ACTION ITEM:
Look below for the line that contains "FPGA compose flow", then copy it and each following line exactly, through and including the line that contains "ASIC default configure".

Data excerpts
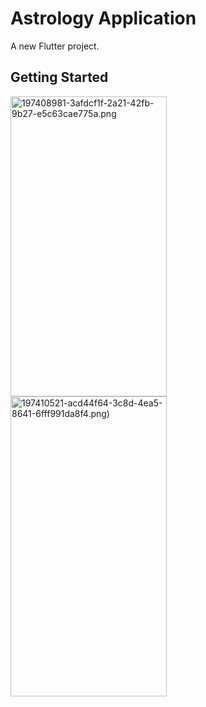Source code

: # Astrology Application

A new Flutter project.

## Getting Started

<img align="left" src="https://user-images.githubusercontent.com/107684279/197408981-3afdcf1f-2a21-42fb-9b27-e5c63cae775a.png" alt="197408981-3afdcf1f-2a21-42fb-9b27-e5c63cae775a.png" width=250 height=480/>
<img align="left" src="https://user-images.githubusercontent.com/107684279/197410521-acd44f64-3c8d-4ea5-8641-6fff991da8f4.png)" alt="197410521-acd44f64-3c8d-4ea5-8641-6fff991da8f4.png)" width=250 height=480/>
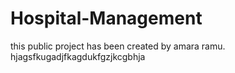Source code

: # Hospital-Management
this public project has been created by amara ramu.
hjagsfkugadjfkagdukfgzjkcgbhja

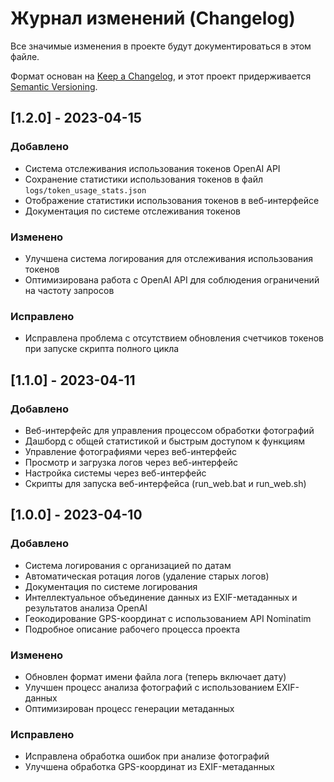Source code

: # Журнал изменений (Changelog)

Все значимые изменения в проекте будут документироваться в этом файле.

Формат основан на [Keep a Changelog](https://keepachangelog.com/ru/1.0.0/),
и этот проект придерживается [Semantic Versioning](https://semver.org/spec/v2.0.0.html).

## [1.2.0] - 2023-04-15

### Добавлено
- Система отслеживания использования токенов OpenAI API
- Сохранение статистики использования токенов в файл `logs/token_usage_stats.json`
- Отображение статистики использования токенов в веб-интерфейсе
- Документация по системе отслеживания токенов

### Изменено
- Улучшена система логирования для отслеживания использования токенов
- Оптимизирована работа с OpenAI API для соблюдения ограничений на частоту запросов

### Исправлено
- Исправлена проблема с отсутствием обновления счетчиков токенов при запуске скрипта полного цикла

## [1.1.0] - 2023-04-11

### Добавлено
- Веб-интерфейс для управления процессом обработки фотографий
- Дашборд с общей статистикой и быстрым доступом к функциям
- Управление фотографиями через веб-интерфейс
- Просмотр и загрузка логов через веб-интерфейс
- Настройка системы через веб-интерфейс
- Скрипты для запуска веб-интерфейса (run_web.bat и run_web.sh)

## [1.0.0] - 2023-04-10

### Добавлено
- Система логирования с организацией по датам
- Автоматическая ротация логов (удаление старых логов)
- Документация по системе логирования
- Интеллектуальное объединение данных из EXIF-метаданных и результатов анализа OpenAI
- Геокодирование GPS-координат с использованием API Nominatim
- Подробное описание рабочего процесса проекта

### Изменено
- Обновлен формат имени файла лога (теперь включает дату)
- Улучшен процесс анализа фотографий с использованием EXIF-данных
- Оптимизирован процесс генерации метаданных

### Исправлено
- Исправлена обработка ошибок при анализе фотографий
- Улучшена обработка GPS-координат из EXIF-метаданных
...
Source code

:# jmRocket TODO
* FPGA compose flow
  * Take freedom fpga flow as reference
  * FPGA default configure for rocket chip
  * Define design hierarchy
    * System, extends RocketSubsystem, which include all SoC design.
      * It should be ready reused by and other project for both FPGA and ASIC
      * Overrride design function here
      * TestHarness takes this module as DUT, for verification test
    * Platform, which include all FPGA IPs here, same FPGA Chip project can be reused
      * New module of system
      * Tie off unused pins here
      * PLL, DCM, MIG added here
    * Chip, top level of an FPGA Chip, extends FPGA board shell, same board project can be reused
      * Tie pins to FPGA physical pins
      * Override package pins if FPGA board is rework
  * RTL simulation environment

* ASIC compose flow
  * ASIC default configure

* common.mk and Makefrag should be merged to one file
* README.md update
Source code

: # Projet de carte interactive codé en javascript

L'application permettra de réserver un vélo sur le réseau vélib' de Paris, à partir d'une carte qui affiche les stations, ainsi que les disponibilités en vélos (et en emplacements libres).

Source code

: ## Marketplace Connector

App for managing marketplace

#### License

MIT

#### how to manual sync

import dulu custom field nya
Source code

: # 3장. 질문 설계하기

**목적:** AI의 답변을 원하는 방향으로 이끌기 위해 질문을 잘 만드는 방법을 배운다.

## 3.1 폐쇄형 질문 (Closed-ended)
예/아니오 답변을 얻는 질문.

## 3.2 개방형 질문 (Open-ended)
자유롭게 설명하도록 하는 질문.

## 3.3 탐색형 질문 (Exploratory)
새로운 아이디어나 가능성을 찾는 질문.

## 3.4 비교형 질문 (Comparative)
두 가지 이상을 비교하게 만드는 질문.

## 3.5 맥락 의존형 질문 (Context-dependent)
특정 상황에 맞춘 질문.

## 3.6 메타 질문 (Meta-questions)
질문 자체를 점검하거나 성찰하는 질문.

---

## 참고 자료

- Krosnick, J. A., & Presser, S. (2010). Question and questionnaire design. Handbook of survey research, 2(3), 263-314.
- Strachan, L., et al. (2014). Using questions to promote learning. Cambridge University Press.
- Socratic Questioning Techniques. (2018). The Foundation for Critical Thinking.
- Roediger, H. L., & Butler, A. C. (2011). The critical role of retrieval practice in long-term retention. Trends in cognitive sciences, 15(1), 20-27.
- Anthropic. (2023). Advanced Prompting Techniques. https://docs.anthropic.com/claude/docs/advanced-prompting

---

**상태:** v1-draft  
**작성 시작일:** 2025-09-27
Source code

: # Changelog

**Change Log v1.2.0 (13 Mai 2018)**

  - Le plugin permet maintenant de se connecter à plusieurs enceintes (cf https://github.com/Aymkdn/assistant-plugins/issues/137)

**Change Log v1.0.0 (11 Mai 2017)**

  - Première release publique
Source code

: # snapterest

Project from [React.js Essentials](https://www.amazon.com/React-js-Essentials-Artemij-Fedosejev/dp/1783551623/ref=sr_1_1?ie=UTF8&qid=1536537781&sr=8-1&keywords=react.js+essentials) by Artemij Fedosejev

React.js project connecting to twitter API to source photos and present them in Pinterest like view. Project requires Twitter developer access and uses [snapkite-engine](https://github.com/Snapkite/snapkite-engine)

EXERCISE SOLUTION:
* FPGA compose flow
  * Take freedom fpga flow as reference
  * FPGA default configure for rocket chip
  * Define design hierarchy
    * System, extends RocketSubsystem, which include all SoC design.
      * It should be ready reused by and other project for both FPGA and ASIC
      * Overrride design function here
      * TestHarness takes this module as DUT, for verification test
    * Platform, which include all FPGA IPs here, same FPGA Chip project can be reused
      * New module of system
      * Tie off unused pins here
      * PLL, DCM, MIG added here
    * Chip, top level of an FPGA Chip, extends FPGA board shell, same board project can be reused
      * Tie pins to FPGA physical pins
      * Override package pins if FPGA board is rework
  * RTL simulation environment

* ASIC compose flow
  * ASIC default configure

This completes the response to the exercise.